The main applications of Data Envelopment Analysis (DEA) to medicine focus on evaluating the efficiency of different health structures, hospitals and departments within them. The evolution of patients after undergoing a medical procedure or their response to a given treatment are not generally studied through this programming technique. In addition to the difficulty inherent to the collection of this type of data, the use of a technique that is mainly applied to evaluate the efficiency of decision making units representing industrial and production structures to analyze the evolution of human patients may seem inappropriate. In the current paper, we illustrate how this is not actually the case and implement a decision engineering approach to model kidney transplantation patients as decision making units. As such, patients undergo three different phases, each composed by specific as well as interrelated variables, determining the potential success of the transplantation process. DEA is applied to a set of 12 input and 6 output variables - retrieved over a 10-year period - describing the evolution of 485 patients undergoing kidney transplantation from living donors. The resulting analysis allows us to classify the set of patients in terms of the efficiency of the transplantation process and identify the specific characteristics across which potential improvements could be defined on a per patient basis.

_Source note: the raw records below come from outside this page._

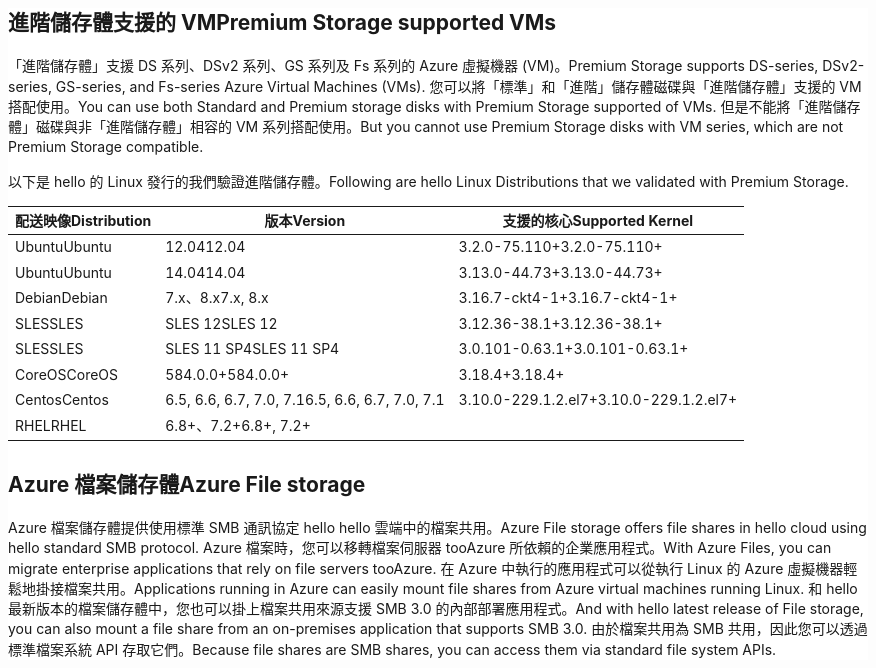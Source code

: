 ## <a name="premium-storage-supported-vms"></a><span data-ttu-id="e3fcf-150">進階儲存體支援的 VM</span><span class="sxs-lookup"><span data-stu-id="e3fcf-150">Premium Storage supported VMs</span></span>
<span data-ttu-id="e3fcf-151">「進階儲存體」支援 DS 系列、DSv2 系列、GS 系列及 Fs 系列的 Azure 虛擬機器 (VM)。</span><span class="sxs-lookup"><span data-stu-id="e3fcf-151">Premium Storage supports DS-series, DSv2-series, GS-series, and Fs-series Azure Virtual Machines (VMs).</span></span> <span data-ttu-id="e3fcf-152">您可以將「標準」和「進階」儲存體磁碟與「進階儲存體」支援的 VM 搭配使用。</span><span class="sxs-lookup"><span data-stu-id="e3fcf-152">You can use both Standard and Premium storage disks with Premium Storage supported of VMs.</span></span> <span data-ttu-id="e3fcf-153">但是不能將「進階儲存體」磁碟與非「進階儲存體」相容的 VM 系列搭配使用。</span><span class="sxs-lookup"><span data-stu-id="e3fcf-153">But you cannot use Premium Storage disks with VM series, which are not Premium Storage compatible.</span></span>

<span data-ttu-id="e3fcf-154">以下是 hello 的 Linux 發行的我們驗證進階儲存體。</span><span class="sxs-lookup"><span data-stu-id="e3fcf-154">Following are hello Linux Distributions that we validated with Premium Storage.</span></span>

| <span data-ttu-id="e3fcf-155">配送映像</span><span class="sxs-lookup"><span data-stu-id="e3fcf-155">Distribution</span></span> | <span data-ttu-id="e3fcf-156">版本</span><span class="sxs-lookup"><span data-stu-id="e3fcf-156">Version</span></span> | <span data-ttu-id="e3fcf-157">支援的核心</span><span class="sxs-lookup"><span data-stu-id="e3fcf-157">Supported Kernel</span></span> |
| --- | --- | --- |
| <span data-ttu-id="e3fcf-158">Ubuntu</span><span class="sxs-lookup"><span data-stu-id="e3fcf-158">Ubuntu</span></span> |<span data-ttu-id="e3fcf-159">12.04</span><span class="sxs-lookup"><span data-stu-id="e3fcf-159">12.04</span></span> |<span data-ttu-id="e3fcf-160">3.2.0-75.110+</span><span class="sxs-lookup"><span data-stu-id="e3fcf-160">3.2.0-75.110+</span></span> |
| <span data-ttu-id="e3fcf-161">Ubuntu</span><span class="sxs-lookup"><span data-stu-id="e3fcf-161">Ubuntu</span></span> |<span data-ttu-id="e3fcf-162">14.04</span><span class="sxs-lookup"><span data-stu-id="e3fcf-162">14.04</span></span> |<span data-ttu-id="e3fcf-163">3.13.0-44.73+</span><span class="sxs-lookup"><span data-stu-id="e3fcf-163">3.13.0-44.73+</span></span> |
| <span data-ttu-id="e3fcf-164">Debian</span><span class="sxs-lookup"><span data-stu-id="e3fcf-164">Debian</span></span> |<span data-ttu-id="e3fcf-165">7.x、8.x</span><span class="sxs-lookup"><span data-stu-id="e3fcf-165">7.x, 8.x</span></span> |<span data-ttu-id="e3fcf-166">3.16.7-ckt4-1+</span><span class="sxs-lookup"><span data-stu-id="e3fcf-166">3.16.7-ckt4-1+</span></span> |
| <span data-ttu-id="e3fcf-167">SLES</span><span class="sxs-lookup"><span data-stu-id="e3fcf-167">SLES</span></span> |<span data-ttu-id="e3fcf-168">SLES 12</span><span class="sxs-lookup"><span data-stu-id="e3fcf-168">SLES 12</span></span> |<span data-ttu-id="e3fcf-169">3.12.36-38.1+</span><span class="sxs-lookup"><span data-stu-id="e3fcf-169">3.12.36-38.1+</span></span> |
| <span data-ttu-id="e3fcf-170">SLES</span><span class="sxs-lookup"><span data-stu-id="e3fcf-170">SLES</span></span> |<span data-ttu-id="e3fcf-171">SLES 11 SP4</span><span class="sxs-lookup"><span data-stu-id="e3fcf-171">SLES 11 SP4</span></span> |<span data-ttu-id="e3fcf-172">3.0.101-0.63.1+</span><span class="sxs-lookup"><span data-stu-id="e3fcf-172">3.0.101-0.63.1+</span></span> |
| <span data-ttu-id="e3fcf-173">CoreOS</span><span class="sxs-lookup"><span data-stu-id="e3fcf-173">CoreOS</span></span> |<span data-ttu-id="e3fcf-174">584.0.0+</span><span class="sxs-lookup"><span data-stu-id="e3fcf-174">584.0.0+</span></span> |<span data-ttu-id="e3fcf-175">3.18.4+</span><span class="sxs-lookup"><span data-stu-id="e3fcf-175">3.18.4+</span></span> |
| <span data-ttu-id="e3fcf-176">Centos</span><span class="sxs-lookup"><span data-stu-id="e3fcf-176">Centos</span></span> |<span data-ttu-id="e3fcf-177">6.5, 6.6, 6.7, 7.0, 7.1</span><span class="sxs-lookup"><span data-stu-id="e3fcf-177">6.5, 6.6, 6.7, 7.0, 7.1</span></span> |<span data-ttu-id="e3fcf-178">3.10.0-229.1.2.el7+</span><span class="sxs-lookup"><span data-stu-id="e3fcf-178">3.10.0-229.1.2.el7+</span></span> |
| <span data-ttu-id="e3fcf-179">RHEL</span><span class="sxs-lookup"><span data-stu-id="e3fcf-179">RHEL</span></span> |<span data-ttu-id="e3fcf-180">6.8+、7.2+</span><span class="sxs-lookup"><span data-stu-id="e3fcf-180">6.8+, 7.2+</span></span> | |

## <a name="azure-file-storage"></a><span data-ttu-id="e3fcf-181">Azure 檔案儲存體</span><span class="sxs-lookup"><span data-stu-id="e3fcf-181">Azure File storage</span></span>
<span data-ttu-id="e3fcf-182">Azure 檔案儲存體提供使用標準 SMB 通訊協定 hello hello 雲端中的檔案共用。</span><span class="sxs-lookup"><span data-stu-id="e3fcf-182">Azure File storage offers file shares in hello cloud using hello standard SMB protocol.</span></span> <span data-ttu-id="e3fcf-183">Azure 檔案時，您可以移轉檔案伺服器 tooAzure 所依賴的企業應用程式。</span><span class="sxs-lookup"><span data-stu-id="e3fcf-183">With Azure Files, you can migrate enterprise applications that rely on file servers tooAzure.</span></span> <span data-ttu-id="e3fcf-184">在 Azure 中執行的應用程式可以從執行 Linux 的 Azure 虛擬機器輕鬆地掛接檔案共用。</span><span class="sxs-lookup"><span data-stu-id="e3fcf-184">Applications running in Azure can easily mount file shares from Azure virtual machines running Linux.</span></span> <span data-ttu-id="e3fcf-185">和 hello 最新版本的檔案儲存體中，您也可以掛上檔案共用來源支援 SMB 3.0 的內部部署應用程式。</span><span class="sxs-lookup"><span data-stu-id="e3fcf-185">And with hello latest release of File storage, you can also mount a file share from an on-premises application that supports SMB 3.0.</span></span>  <span data-ttu-id="e3fcf-186">由於檔案共用為 SMB 共用，因此您可以透過標準檔案系統 API 存取它們。</span><span class="sxs-lookup"><span data-stu-id="e3fcf-186">Because file shares are SMB shares, you can access them via standard file system APIs.</span></span>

数据包络分析(DEA)在医学领域的主要应用集中于评估不同卫生机构、医院及其内部科室的效率。一般而言,不会通过这种编程技术来研究患者在接受医疗程序后的病情演变或他们对特定治疗的反应。除了收集这类数据本身存在困难外,使用一种主要用于评估代表工业和生产结构的决策单元效率的技术来分析人类患者的病情演变似乎并不合适。在本文中,我们将说明实际情况并非如此,并实施一种决策工程方法,将肾移植患者建模为决策单元。这样一来,患者会经历三个不同阶段,每个阶段都由特定且相互关联的变量组成,这些变量决定了移植过程的潜在成功率。DEA应用于一组在10年期间获取的12个输入变量和6个输出变量,这些变量描述了485例接受活体供肾移植患者的病情演变。由此产生的分析使我们能够根据移植过程的效率对患者群体进行分类,并确定可以针对每位患者定义潜在改进措施的具体特征。